Our results are consistent with a model where EGFR would activate signalling and regulate cytoplasmic targets, perhaps through its main signalling cascade, the ERK/MAPKinase pathway. EGFR signalling targets could be in the endosome itself [49]. Actually, it was shown that EGFR can regulate Rab5 activity through the regulation of Rab5 GAP and GEF proteins [50,51], and that ERK can regulate plasma membrane clathrin-independent recycling [52]. In addition, EGFR can phosphorylate Clathrin in a Src-mediated mechanism regulating its redistribution [53], can also phosphorylate the endocytic adaptor protein Eps15 [54,55], and can induce E-Cadh macropinocytosis [56]. Interestingly, myopic was shown to regulate EGFR signalling [57] and to interact with Rab4 [58]. Furthermore, Rac1, which can be a target of Receptor Tyrosine Kinases [59], has been shown to regulate Serp and Crb in the trachea [60]. In summary, while EGFR has been extensively analysed as an endocytic cargo, some reports also point to more direct effects of EGFR signalling upon the endocytic machinery, and therefore our analysis identifies a good system to further explore this mechanism. More work is required to identify the target of EGFR regulating endosomal trafficking in the trachea, however, our results suggest that EGFR could directly or indirectly target WASH-promoted actin organisation or the Retromer complex, which is required for WASH recruitment.

Tube elongation

The elongation of the tracheal tubes depends largely on the proper organisation of an aECM, which acts as a viscoelastic matrix that restricts excessive elongation [7,14,15]. On the other hand, Crb-dependant apical membrane growth [7,11] and pSrc-regulated cell shape changes [12,13] also control tube length. How the aECM instructs the underlying tracheal epithelium to adjust its apical enlargement is not fully understood, although mechanical or signalling events, or a combination of both, may be required. Nevertheless, it is likely that the cell intrinsic mechanisms (i.e. apical membrane expansion and/or cell shape changes) and cell extrinsic mechanisms (i.e. aECM) are coordinated rather than being two independent mechanisms controlling the same morphogenetic event. Indeed, some reports propose that the aECM may be anchored to the apical cell membrane through connecting proteins such as ZP proteins [7,8,61–63]. In such case, it still remains to be explained if these proteins transduce the signal to regulate Crb-mediated apical membrane growth.
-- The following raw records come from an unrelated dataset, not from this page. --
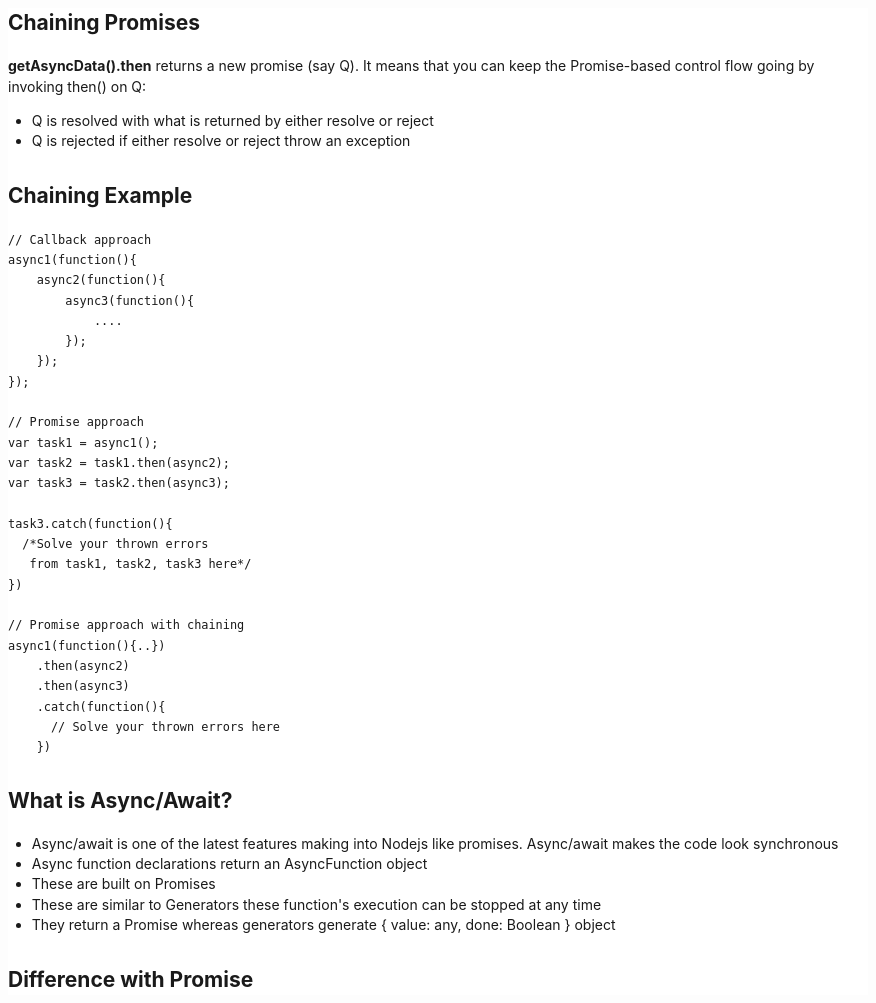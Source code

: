 ## Chaining Promises

**getAsyncData().then** returns a new promise (say Q). It means that you can keep the Promise-based control flow going by invoking then() on Q:

- Q is resolved with what is returned by either resolve or reject
- Q is rejected if either resolve or reject throw an exception

## Chaining Example

```
// Callback approach
async1(function(){
    async2(function(){
        async3(function(){
            ....
        });
    });
});

// Promise approach
var task1 = async1();
var task2 = task1.then(async2);
var task3 = task2.then(async3);

task3.catch(function(){
  /*Solve your thrown errors
   from task1, task2, task3 here*/
})

// Promise approach with chaining
async1(function(){..})
    .then(async2)
    .then(async3)
    .catch(function(){
      // Solve your thrown errors here
    })

```

## What is Async/Await?

- Async/await is one of the latest features making into Nodejs like promises. Async/await makes the code look synchronous
- Async function declarations return an AsyncFunction object
- These are built on Promises
- These are similar to Generators these function's execution can be stopped at any time
- They return a Promise whereas generators generate { value: any, done: Boolean } object

## Difference with Promise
Our observation that one single signalling pathway, EGFR, controls both intrinsic and extrinsic tube elongation mechanisms provides an explanation to further understand the coordination of these mechanisms. Furthermore, our results suggest that the trafficking of Crb and Serp may influence each other, adding an extra layer of coordination to the system. Actually, a role for Crb in regulating endocytic trafficking has been already proposed [64]. Indeed, several reports indicate that polarity proteins are both cargoes and regulators of endocytic recycling [65]. Crb seems to control Serp trafficking in the trachea, and accordingly we find that when overexpressed, Serp is lost from the lumen, maybe because the excess of Crb saturates all Retromer complex precluding Serp recycling. In turn, Serp can also influence Crb trafficking, particularly in sensitised backgrounds. While Serp has been proposed to act as a chitin deacetylase [14,15], it cannot be ruled out that it also plays a role in endocytic trafficking. Further experiments are required to determine whether Crb and Serp exert a direct instructive role by controlling specific endocytic regulator/s, or an indirect one by altering the trafficking homeostasis, by competing for common trafficking factors or by stimulating compensatory trafficking pathways.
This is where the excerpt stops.